Timing of Ideas

Published on Twitter, August 21, 2014

A thing I believe that few believe: Almost all Silicon Valley startup ideas from qualified founders = great ideas. But some are too early.

Track startups over multiple decades, what you find is that most ideas do end up working. It's much more a question of "when" not "if".

This is interesting for several reasons:

  • First, it means that criticism of the form "that will never happen" is usually misguided & wrong.

  • Second, it means that a much bigger risk for founders is "too early", vs "wrong" or "too late". Often doesn't match feedback from others. To quote Peter Thiel:

    It is often better to be the last company to market (hit timing right & take down the entire market) vs the first.
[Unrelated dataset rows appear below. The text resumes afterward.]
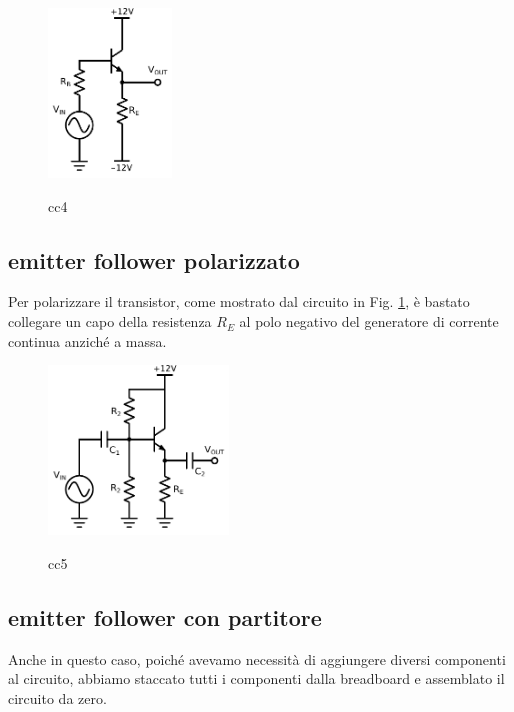 \begin{figure}
	\caption{cc4}
	\includegraphics[height=45mm]{cc4.pdf}
	\label{fig:cc4}
\end{figure}

\subsection{emitter follower polarizzato}
Per polarizzare il transistor, come mostrato dal circuito in Fig. \ref{fig:cc4}, è bastato collegare un capo della resistenza $R_E$ al polo negativo del generatore di corrente continua anziché a massa.

\begin{figure}
	\caption{cc5}
	\includegraphics[height=45mm]{cc5.pdf}
	\label{fig:cc5}
\end{figure}

\subsection{emitter follower con partitore}
Anche in questo caso, poiché avevamo necessità di aggiungere diversi componenti al circuito, abbiamo staccato tutti i componenti dalla breadboard e assemblato il circuito da zero.
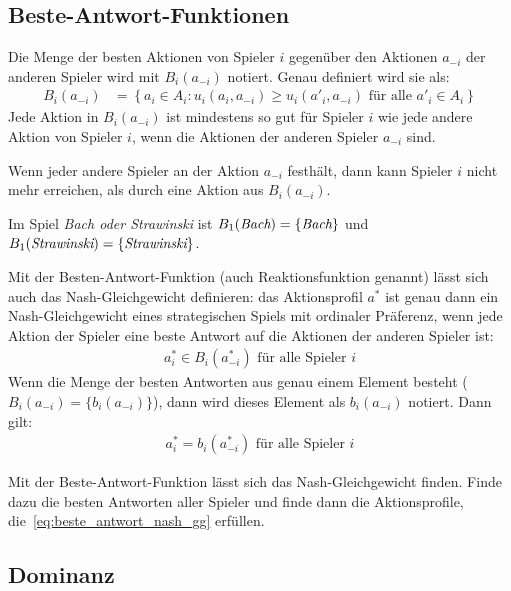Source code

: \subsection{Beste-Antwort-Funktionen}%
\label{sub:beste_antwort_funktionen}

\begin{definition}
  Die Menge der besten Aktionen von Spieler $i$ gegenüber den Aktionen $a_{-i}$ der
  anderen Spieler wird mit $B_i(a_{-i})$ notiert.
  Genau definiert wird sie als:
  \begin{align*}
    B_i(a_{-i}) & = \left\{
      a_i \in A_i :
      u_i(a_i, a_{-i}) \geq u_i(a'_i, a_{-i})
      \text{ für alle $a'_i \in A_i$}
    \right\}
  \end{align*}
  Jede Aktion in $B_i(a_{-i})$ ist mindestens so gut für Spieler $i$ wie jede andere
  Aktion von Spieler $i$, wenn die Aktionen der anderen Spieler $a_{-i}$ sind.

  Wenn jeder andere Spieler an der Aktion $a_{-i}$ festhält, dann kann Spieler $i$ nicht
  mehr erreichen, als durch eine Aktion aus $B_i(a_{-i})$.
\end{definition}

Im Spiel \emph{Bach oder Strawinski} ist
$B_1(\emph{Bach}) = \{ \emph{Bach} \}$ und
$B_1(\emph{Strawinski}) = \{ \emph{Strawinski} \}$.

Mit der Besten-Antwort-Funktion (auch Reaktionsfunktion genannt) lässt sich auch das
Nash-Gleichgewicht definieren:
das Aktionsprofil $a^*$ ist genau dann ein Nash-Gleichgewicht eines strategischen Spiels
mit ordinaler Präferenz, wenn jede Aktion der Spieler eine beste Antwort auf die Aktionen
der anderen Spieler ist:
\begin{align}
  \label{eq:beste_antwort_nash_gg}
  a^*_i \in B_i(a^*_{-i}) \text{ für alle Spieler $i$}
\end{align}
Wenn die Menge der besten Antworten aus genau einem Element besteht
($B_i(a_{-i}) = \{ b_i(a_{-i}) \}$),
dann wird dieses Element als $b_i(a_{-i})$ notiert.
Dann gilt:
\begin{align*}
  a^*_i = b_i(a^*_{-i}) \text{ für alle Spieler $i$}
\end{align*}

Mit der Beste-Antwort-Funktion lässt sich das Nash-Gleichgewicht finden.
Finde dazu die besten Antworten aller Spieler und finde dann die Aktionsprofile,
die~\ref{eq:beste_antwort_nash_gg} erfüllen.

\subsection{Dominanz}%
\label{sub:dominanz}

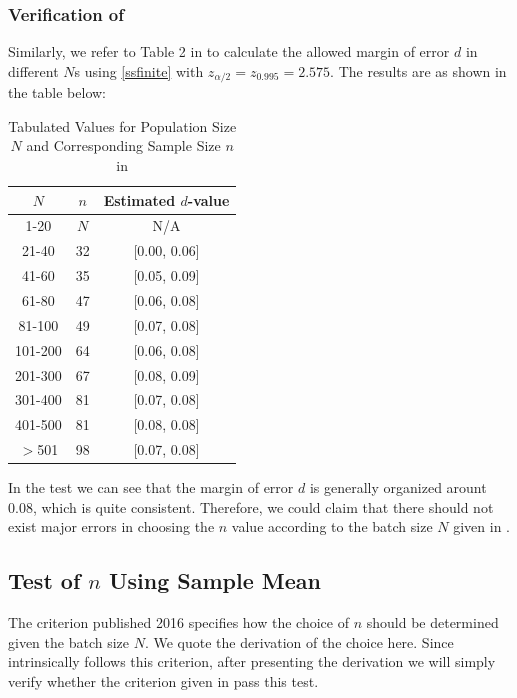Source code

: \documentclass[12pt]{article}
\begin{document}
\subsubsection{Verification of \cite{OIML2016}}

Similarly, we refer to Table 2 in \cite{OIML2016} to calculate the allowed margin of error $d$ in different $N$s using \eqref{ssfinite} with $z_{\alpha/2} = z_{0.995} = 2.575$. The results are as shown in the table below:

\begin{table}[htbp]
    \centering
    \begin{tabular}{ccc}
        \toprule
        $N$ & $n$ & Estimated $d$-value \\
        \midrule
        1-20 & $N$ & N/A \\
        21-40 & 32 & [0.00, 0.06] \\
        41-60 & 35 & [0.05, 0.09] \\
        61-80 & 47 & [0.06, 0.08]\\ 
        81-100 & 49 & [0.07, 0.08]\\ 
        101-200 & 64 & [0.06, 0.08]\\ 
        201-300 & 67 & [0.08, 0.09]\\ 
        301-400 & 81 & [0.07, 0.08]\\ 
        401-500 & 81 & [0.08, 0.08]\\ 
        $>$501 & 98 & [0.07, 0.08] \\
        \bottomrule
    \end{tabular}
    \caption{Tabulated Values for Population Size $N$ and Corresponding Sample Size $n$ in \cite{OIML2016}}
\end{table}

In the test we can see that the margin of error $d$ is generally organized arount 0.08, which is quite consistent. Therefore, we could claim that there should not exist major errors in choosing the $n$ value according to the batch size $N$ given in \cite{OIML2016}. 

\subsection{Test of $n$ Using Sample Mean}

The criterion published 2016 \cite{OIML2016} specifies how the choice of $n$ should be determined given the batch size $N$. We quote the derivation of the choice here. Since \cite{OIML2016} intrinsically follows this criterion, after presenting the derivation we will simply verify whether the criterion given in \cite{JJF2005} pass this test. 
\end{document}
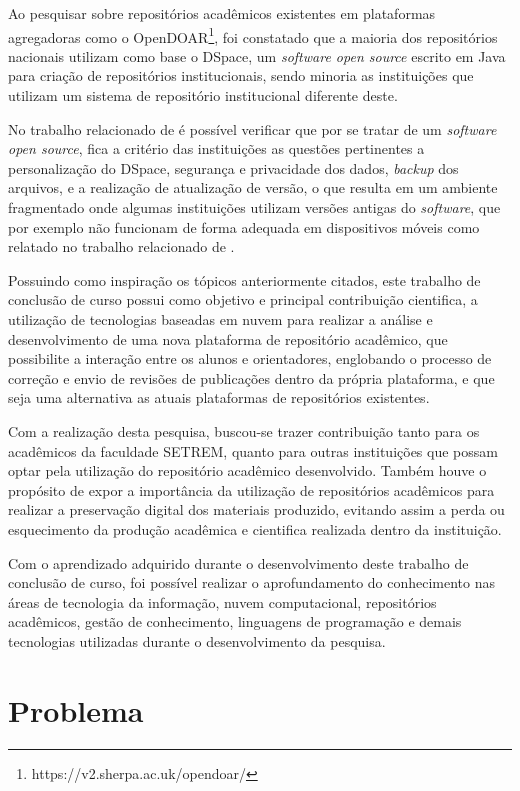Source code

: Ao pesquisar sobre repositórios acadêmicos existentes em plataformas
agregadoras como o OpenDOAR\footnote{https://v2.sherpa.ac.uk/opendoar/},
foi constatado que a maioria dos repositórios nacionais utilizam como
base o DSpace, um \emph{software open source} escrito em Java para
criação de repositórios institucionais, sendo minoria as instituições
que utilizam um sistema de repositório institucional diferente deste.

No trabalho relacionado de \cite{2019:RodrigoMoreira} é possível
verificar que por se tratar de um \emph{software open source},
fica a critério das instituições as questões pertinentes a personalização
do DSpace, segurança e privacidade dos dados, \emph{backup} dos arquivos,
e a realização de atualização de versão, o que resulta em um ambiente
fragmentado onde algumas instituições utilizam versões antigas do \emph{software},
que por exemplo não funcionam de forma adequada em dispositivos móveis como
relatado no trabalho relacionado de \cite{2019:FernandesMacedes}.

Possuindo como inspiração os tópicos anteriormente citados,
este trabalho de conclusão de curso possui como objetivo e principal
contribuição cientifica, a utilização de tecnologias baseadas em
nuvem para realizar a análise e desenvolvimento de uma nova plataforma
de repositório acadêmico, que possibilite a interação entre os alunos
e orientadores, englobando o processo de correção e envio de revisões
de publicações dentro da própria plataforma, e que seja uma alternativa
as atuais plataformas de repositórios existentes.

Com a realização desta pesquisa, buscou-se trazer contribuição
tanto para os acadêmicos da faculdade SETREM, quanto para outras
instituições que possam optar pela utilização do repositório
acadêmico desenvolvido. Também houve o propósito de expor a
importância da utilização de repositórios acadêmicos para realizar
a preservação digital dos materiais produzido, evitando assim a perda
ou esquecimento da produção acadêmica e cientifica realizada dentro
da instituição.

Com o aprendizado adquirido durante o desenvolvimento deste trabalho
de conclusão de curso, foi possível realizar o aprofundamento do
conhecimento nas áreas de tecnologia da informação, nuvem computacional,
repositórios acadêmicos, gestão de conhecimento, linguagens de programação
e demais tecnologias utilizadas durante o desenvolvimento da pesquisa.

\section{Problema} \label{sec::Problem}

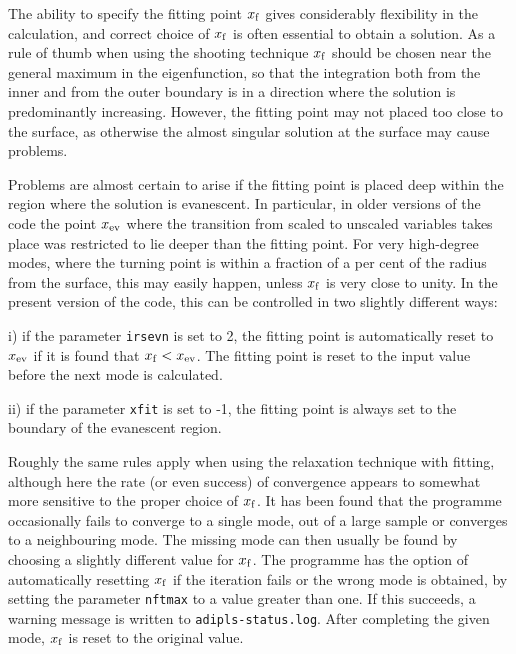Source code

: The ability to specify the fitting point $x_{\rm f}$ gives considerably
flexibility in the calculation, and correct choice of $x_{\rm f}$ is
often essential to obtain a solution. As a rule of thumb when
using the shooting technique $x_{\rm f}$
should be chosen near the general maximum in the eigenfunction, so that
the integration both from the inner and from the outer 
boundary is in a direction where the solution is predominantly
increasing. However, the fitting point may not placed too close to
the surface, as otherwise the almost singular solution at the
surface may cause problems. 

Problems are almost certain to arise if the fitting point is placed
deep within the region where the solution is evanescent.
In particular, in older versions of the code the point
$x_{\rm ev}$ where the transition from scaled to
unscaled variables takes place was restricted to lie deeper
than the fitting point.
For very high-degree modes, where the turning point is within
a fraction of a per cent of the radius from the surface,
this may easily happen, unless $x_{\rm f}$ is very close to unity.
In the present version of the code, this can be controlled in two
slightly different ways:
\medskip
\item{i)} if the parameter {\tt irsevn} is set to 2,
the fitting point is automatically reset to
$x_{\rm ev}$ if it is found that $x_{\rm f} < x_{\rm ev}$.
The fitting point is reset to the input value before the
next mode is calculated.
\item{ii)}
if the parameter {\tt xfit} is set to -1, the fitting point
is always set to the boundary of the evanescent region.
\medskip

Roughly the same rules apply when using
the relaxation technique with fitting, although here the rate (or even success)
of convergence appears to somewhat more sensitive to the proper
choice of $x_{\rm f}$. 
It has been found that the programme occasionally fails to
converge to a single mode, out of a large sample
or converges to a neighbouring mode.
The missing mode can then usually be found by choosing a slightly
different value for $x_{\rm f}$.
The programme has the option of automatically resetting $x_{\rm f}$
if the iteration fails or the wrong mode is obtained,
by setting the parameter {\tt nftmax} to a value greater than one.
If this succeeds, a warning message is written to
{\tt adipls-status.log}.
After completing the given mode, $x_{\rm f}$ is reset to the original value.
  • Third, when you have the timing right, you almost always feel like you're too late. Terrified you've missed the window = great sign. When idea X has been in the air, with repeated attempts to build X, yet most customers are not yet doing/using X, it's never too late.

  • Fourth, founders by definition live in the future, see a world that doesn't yet exist & try to make it so. Nailing timing = hardest thing. Which is often why more pragmatic founders end up building the big & important companies -- the idealists were just too early.

  • Fifth, therefore, most of the great ideas for the next two decades are already known. In labs, in failed startups, in big companies prototypes. Those ideas are being dismissed now since the early attempts have't worked. This has the opposite predictive value vs what people think.

Quoting William Gibson:

The future is already here, it's just not evenly distributed

Or it's not yet distributed at all. But it is here.

The key question is: What ideas are widely dismissed today due to having been tried & failed? Answer is the codex to the next 20 years.